Mountain in the state of California

Mount Hale is a 13,494 ft mountain summit located west of the crest of the Sierra Nevada mountain range in Tulare County, California. It is situated in Sequoia National Park, 1.4 mile northwest of Mount Whitney, one mile northeast of Mount Young, and 0.85 mile west-southwest of Mount Randy Morgenson, the nearest higher neighbor. The John Muir Trail traverses below the south aspect of the mountain, providing approach access. Mt. Hale ranks as the 63rd-highest summit in California. Topographic relief is significant as the north aspect rises 1,770 ft above Wales Lake in approximately one-quarter mile.

==History==
This mountain's name was proposed by the Sierra Club and officially adopted in 1940 by the U.S. Board on Geographic Names to honor the eminent American astronomer George Ellery Hale (1868–1938), best known for his discovery of magnetic fields in sunspots, and founder of the Mount Wilson Observatory. The immediate area has other geographical features named after astronomers, including Mount Newcomb, Mount Langley, Mount Young, Mount Pickering, and Mount Barnard.
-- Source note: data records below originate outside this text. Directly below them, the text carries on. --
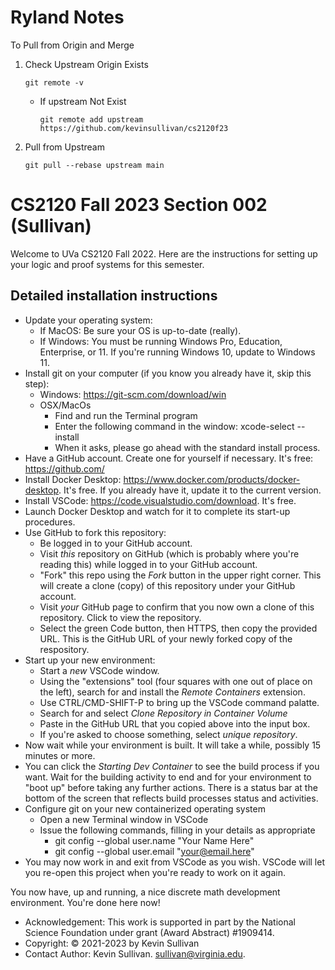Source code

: # Ryland Notes
To Pull from Origin and Merge
1. Check Upstream Origin Exists
    ```
    git remote -v
    ```
   - If upstream Not Exist
     ```
     git remote add upstream https://github.com/kevinsullivan/cs2120f23
     ```
2. Pull from Upstream
    ```
    git pull --rebase upstream main
    ```



# CS2120 Fall 2023 Section 002 (Sullivan)

Welcome to UVa CS2120 Fall 2022. Here are the instructions for setting up your logic and proof systems for this semester. 

## Detailed installation instructions

- Update your operating system:
  - If MacOS: Be sure your OS is up-to-date (really).
  - If Windows: You must be running Windows Pro, Education, Enterprise, or 11. If you're running Windows 10, update to Windows 11.
- Install git on your computer (if you know you already have it, skip this step):
  - Windows: https://git-scm.com/download/win
  - OSX/MacOs
    - Find and run the Terminal program
    - Enter the following command in the window: xcode-select --install
    - When it asks, please go ahead with the standard install process.
- Have a GitHub account. Create one for yourself if necessary. It's free: <https://github.com/>
- Install Docker Desktop: <https://www.docker.com/products/docker-desktop>. It's free. If you already have it, update it to the current version.
- Install VSCode: <https://code.visualstudio.com/download>. It's free.
- Launch Docker Desktop and watch for it to complete its start-up procedures.
- Use GitHub to fork this repository:
  - Be logged in to your GitHub account.
  - Visit *this* repository on GitHub (which is probably where you're reading this) while logged in to your GitHub account.
  - "Fork" this repo using the *Fork* button in the upper right corner. This will create a clone (copy) of this repository under your GitHub account. 
  - Visit *your* GitHub page to confirm that you now own a clone of this repository. Click to view the repository.
  - Select the green Code button, then HTTPS, then copy the provided URL. This is the GitHub URL of your newly forked copy of the respository.
- Start up your new environment:
  - Start a *new* VSCode window.
  - Using the "extensions" tool (four squares with one out of place on the left), search for and install the *Remote Containers* extension.
  - Use CTRL/CMD-SHIFT-P to bring up the VSCode command palatte.
  - Search for and select *Clone Repository in Container Volume*
  - Paste in the GitHub URL that you copied above into the input box.
  - If you're asked to choose something, select *unique repository*.
- Now wait while your environment is built. It will take a while, possibly 15 minutes or more.
- You can click the *Starting Dev Container* to see the build process if you want. Wait for the building activity to end and for your environment to "boot up" before taking any further actions. There is a status bar at the bottom of the screen that reflects build processes status and activities.
- Configure git on your new containerized operating system
  - Open a new Terminal window in VSCode
  - Issue the following commands, filling in your details as appropriate
    - git config --global user.name "Your Name Here"
    - git config --global user.email "your@email.here"
- You may now work in and exit from VSCode as you wish. VSCode will let you re-open this project when you're ready to work on it again.

You now have, up and running, a nice discrete math development environment. You're done here now!

- Acknowledgement: This work is supported in part by the National Science Foundation under grant (Award Abstract) #1909414.
- Copyright: © 2021-2023 by Kevin Sullivan
- Contact Author: Kevin Sullivan. sullivan@virginia.edu.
The first ascent of the summit was made July 24, 1934, by J. H. Czock and Mildred Czock via the south slope.

==Climate==
Mount Hale has an alpine climate. Most weather fronts originate in the Pacific Ocean, and travel east toward the Sierra Nevada mountains. As fronts approach, they are forced upward by the peaks, causing them to drop their moisture in the form of rain or snowfall onto the range (orographic lift). Precipitation runoff from this mountain drains west to the Kern River via Wallace and Whitney Creeks.